Attorneys for a Jonesboro psychiatrist accused of overprescribing medication that led to the deaths of patients asked a judge Tuesday to dismiss the case, saying the state had not provided specific evidence of his wrongdoing.
Dr. Narendra Nagareddy is facing one felony drug charge for illegally prescribing pain medication. Authorities suspect Nagareddy prescribed pain medication to 36 patients who died. A Drug Enforcement Administration Task Force arrested Nagareddy in January during a raid of his home and medical office. At that time, federal and local agents seized thousands of records.
“This complaint is woefully deficient. This (state’s) complaint does not allege essential elements of criminal violation,” Nagareddy’s defense attorney Anthony Cochran told Clayton County Superior Court Judge Geronda Carter. “They don’t show a single criminal violation that’s claimed to exist. They don’t give the who, what, when or where. They don’t give none of that. You can’t identify one single criminal violation against Dr. Nagareddy. If the state’s case is as strong as they claim why haven’t they put any of the claims in their case?
Cochran said the state’s case has not identified any patients, prescriptions or other specific information.
Clayton Assistant District Attorney Andrew Ekonomou said the state’s complaint was a racketeering complaint. We seek forfeiture, divestiture and injunction of his property. Who the patients are will be fleshed out in discovery.”
Ekonomou reiterated that the state’s complaint is a “civil complaint not an indictment.”
The state’s case noted that Nagareddy wrote prescriptions between August 2014 and January 2016, Ekonomou said.

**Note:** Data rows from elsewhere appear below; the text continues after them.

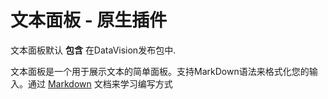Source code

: # 文本面板 - 原生插件

文本面板默认 **包含** 在DataVision发布包中.

文本面板是一个用于展示文本的简单面板。支持MarkDown语法来格式化您的输入。通过 [Markdown](https://guides.github.com/features/mastering-markdown/) 文档来学习编写方式
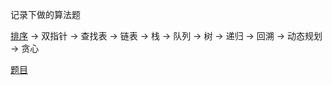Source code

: 记录下做的算法题

[排序](https://github.com/chun1hao/leetcode/issues)
-> 双指针 -> 查找表 -> 链表 ->  栈 -> 队列 -> 树 -> 递归 -> 回溯 -> 动态规划 -> 贪心

[题目](https://github.com/chun1hao/leetcode/issues)
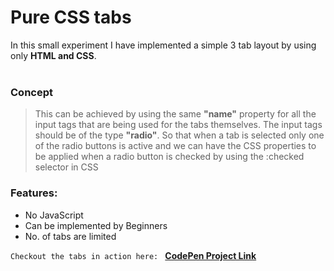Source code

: # Pure CSS tabs
In this small experiment I have implemented a simple 3 tab layout by using only **HTML and CSS**.
<br>
<br>

### Concept
>This can be achieved by using the same **"name"** property for all the input tags that are being used for the tabs themselves. The input tags should be of the type **"radio"**. So that when a tab is selected only one of the radio buttons is active and we can have the CSS properties to be applied when a radio button is checked by using the :checked selector in CSS 

### Features:
* No JavaScript
* Can be implemented by Beginners
* No. of tabs are limited

`Checkout the tabs in action here: ` 
**[CodePen Project Link](https://codepen.io/ggsingla/pen/ZEKYVKQ)**
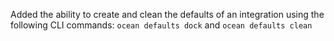 Added the ability to create and clean the defaults of an integration using the following CLI commands: `ocean defaults dock` and `ocean defaults clean`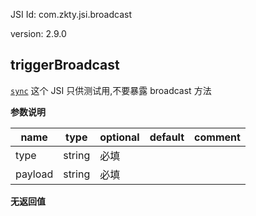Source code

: 

JSI Id: com.zkty.jsi.broadcast

version: 2.9.0



## triggerBroadcast
[`sync`](/docs/modules/模块-规范?id=jsi-调用)
 这个 JSI 只供测试用,不要暴露 broadcast 方法

**参数说明**

| name                        | type      | optional | default   | comment  |
| --------------------------- | --------- | -------- | --------- |--------- |
| type | string | 必填 |  |  |
| payload | string | 必填 |  |  |

**无返回值**


    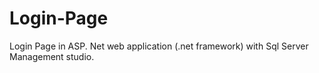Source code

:# Login-Page
Login Page in ASP. Net web application (.net framework) with Sql Server Management studio.

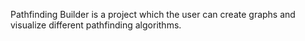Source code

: Pathfinding Builder is a project which the user can create graphs and visualize different pathfinding algorithms. 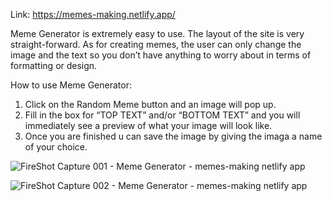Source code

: Link: https://memes-making.netlify.app/

Meme Generator is extremely easy to use. The layout of the site is very straight-forward. As for creating memes, the user can only change the image and the text so you don’t have anything to worry about in terms of formatting or design.

How to use Meme Generator:

1. Click on the Random Meme button and an image will pop up.
2. Fill in the box for “TOP TEXT” and/or “BOTTOM TEXT” and you will immediately see a preview of what your image will look like.
3. Once you are finished u can save the image by giving the imaga a name of your choice. 

![FireShot Capture 001 - Meme Generator - memes-making netlify app](https://user-images.githubusercontent.com/87966154/134773465-bc3c1ec5-7d62-4b7e-a070-cc88d6ebb273.png)

![FireShot Capture 002 - Meme Generator - memes-making netlify app](https://user-images.githubusercontent.com/87966154/134773485-d692d123-e126-422b-8e01-3cbb12966c46.png)


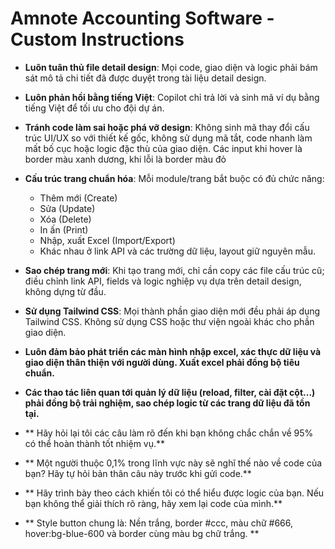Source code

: # Amnote Accounting Software - Custom Instructions

- **Luôn tuân thủ file detail design**: Mọi code, giao diện và logic phải bám sát mô tả chi tiết đã được duyệt trong tài liệu detail design.

- **Luôn phản hồi bằng tiếng Việt**: Copilot chỉ trả lời và sinh mã ví dụ bằng tiếng Việt để tối ưu cho đội dự án.

- **Tránh code làm sai hoặc phá vỡ design**: Không sinh mã thay đổi cấu trúc UI/UX so với thiết kế gốc, không sử dụng mã tắt, code nhanh làm mất bố cục hoặc logic đặc thù của giao diện.
Các input khi hover là border màu xanh dương, khi lỗi là border màu đỏ

- **Cấu trúc trang chuẩn hóa**: Mỗi module/trang bắt buộc có đủ chức năng:
  - Thêm mới (Create)
  - Sửa (Update)
  - Xóa (Delete)
  - In ấn (Print)
  - Nhập, xuất Excel (Import/Export)
  - Khác nhau ở link API và các trường dữ liệu, layout giữ nguyên mẫu.

- **Sao chép trang mới**: Khi tạo trang mới, chỉ cần copy các file cấu trúc cũ; điều chỉnh link API, fields và logic nghiệp vụ dựa trên detail design, không dựng từ đầu.

- **Sử dụng Tailwind CSS**: Mọi thành phần giao diện mới đều phải áp dụng Tailwind CSS. Không sử dụng CSS hoặc thư viện ngoài khác cho phần giao diện.

- **Luôn đảm bảo phát triển các màn hình nhập excel, xác thực dữ liệu và giao diện thân thiện với người dùng. Xuất excel phải đồng bộ tiêu chuẩn.**

- **Các thao tác liên quan tới quản lý dữ liệu (reload, filter, cài đặt cột...) phải đồng bộ trải nghiệm, sao chép logic từ các trang dữ liệu đã tồn tại.**
- ** Hãy hỏi lại tôi các câu làm rõ đến khi bạn không chắc chắn về 95% có thể hoàn thành tốt nhiệm vụ.**
- ** Một người thuộc 0,1% trong lĩnh vực này sẽ nghĩ thế nào về code của bạn? Hãy tự hỏi bản thân câu này trước khi gửi code.**
- ** Hãy trình bày theo cách khiến tôi có thể hiểu được logic của bạn. Nếu bạn không thể giải thích rõ ràng, hãy xem lại code của mình.**
- ** Style button chung là: Nền trắng, border #ccc, màu chữ #666,  hover:bg-blue-600 và border cùng màu bg chữ trắng. **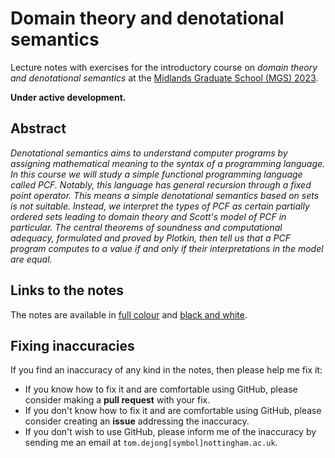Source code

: # Domain theory and denotational semantics

Lecture notes with exercises for the introductory course on *domain theory and
denotational semantics* at the
[Midlands Graduate School (MGS)
2023](https://www.cs.bham.ac.uk/~mhe/events/MGS23/).

**Under active development.**

## Abstract

*Denotational semantics aims to understand computer programs by assigning
mathematical meaning to the syntax of a programming language. In this course we
will study a simple functional programming language called PCF. Notably, this
language has general recursion through a fixed point operator. This means a
simple denotational semantics based on sets is not suitable. Instead, we
interpret the types of PCF as certain partially ordered sets leading to domain
theory and Scott's model of PCF in particular. The central theorems of soundness
and computational adequacy, formulated and proved by Plotkin, then tell us that
a PCF program computes to a value if and only if their interpretations in the
model are equal.*

## Links to the notes

The notes are available in [full
colour](https://github.com/tomdjong/MGS-domain-theory/releases/latest/download/MGS-domain-theory.pdf)
and [black and
white](https://github.com/tomdjong/MGS-domain-theory/releases/latest/download/MGS-domain-theory_no-colour.pdf).

## Fixing inaccuracies

If you find an inaccuracy of any kind in the notes, then please help me fix it:

- If you know how to fix it and are comfortable using GitHub, please consider
  making a **pull request** with your fix.
- If you don't know how to fix it and are comfortable using GitHub, please
  consider creating an **issue** addressing the inaccuracy.
- If you don't wish to use GitHub, please inform me of the inaccuracy by
  sending me an email at `tom.dejong[symbol]nottingham.ac.uk`.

“Those dates are sufficent,” Ekonomous said.”We claim as a consequence of his improper and illegal prescriptions (that) Dr. Nagareddy led to the deaths of patients.”
Inaction, missed signals and state law that blocks regulators from activating an early warning system allowed the doctor for years to prescribe what authorities say were alarming amounts of drugs, an Atlanta Journal-Constitution investigation of the case found.
Judge Carter did not rule on the motion Tuesday but could likely do so rule later this week.